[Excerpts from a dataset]
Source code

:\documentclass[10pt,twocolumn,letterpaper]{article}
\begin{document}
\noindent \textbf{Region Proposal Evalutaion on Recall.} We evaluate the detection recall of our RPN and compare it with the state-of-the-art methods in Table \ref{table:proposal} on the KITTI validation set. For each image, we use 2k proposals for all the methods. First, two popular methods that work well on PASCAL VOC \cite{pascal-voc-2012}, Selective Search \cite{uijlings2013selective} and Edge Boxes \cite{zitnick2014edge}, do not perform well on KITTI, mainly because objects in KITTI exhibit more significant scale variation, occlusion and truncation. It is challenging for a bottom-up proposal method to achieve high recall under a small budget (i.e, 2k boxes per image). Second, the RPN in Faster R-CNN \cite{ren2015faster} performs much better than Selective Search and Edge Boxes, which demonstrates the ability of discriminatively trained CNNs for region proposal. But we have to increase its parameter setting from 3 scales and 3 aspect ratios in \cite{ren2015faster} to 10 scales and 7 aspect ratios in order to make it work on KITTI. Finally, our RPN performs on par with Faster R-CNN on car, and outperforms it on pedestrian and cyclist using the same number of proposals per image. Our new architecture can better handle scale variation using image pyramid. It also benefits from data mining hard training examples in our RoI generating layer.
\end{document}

DESCRIPTION OF THE TASK:
Line by line, reproduce the data above exactly.

EXERCISE RESPONSE:
Source code

:\documentclass[10pt,twocolumn,letterpaper]{article}
\begin{document}
\noindent \textbf{Region Proposal Evalutaion on Recall.} We evaluate the detection recall of our RPN and compare it with the state-of-the-art methods in Table \ref{table:proposal} on the KITTI validation set. For each image, we use 2k proposals for all the methods. First, two popular methods that work well on PASCAL VOC \cite{pascal-voc-2012}, Selective Search \cite{uijlings2013selective} and Edge Boxes \cite{zitnick2014edge}, do not perform well on KITTI, mainly because objects in KITTI exhibit more significant scale variation, occlusion and truncation. It is challenging for a bottom-up proposal method to achieve high recall under a small budget (i.e, 2k boxes per image). Second, the RPN in Faster R-CNN \cite{ren2015faster} performs much better than Selective Search and Edge Boxes, which demonstrates the ability of discriminatively trained CNNs for region proposal. But we have to increase its parameter setting from 3 scales and 3 aspect ratios in \cite{ren2015faster} to 10 scales and 7 aspect ratios in order to make it work on KITTI. Finally, our RPN performs on par with Faster R-CNN on car, and outperforms it on pedestrian and cyclist using the same number of proposals per image. Our new architecture can better handle scale variation using image pyramid. It also benefits from data mining hard training examples in our RoI generating layer.
\end{document}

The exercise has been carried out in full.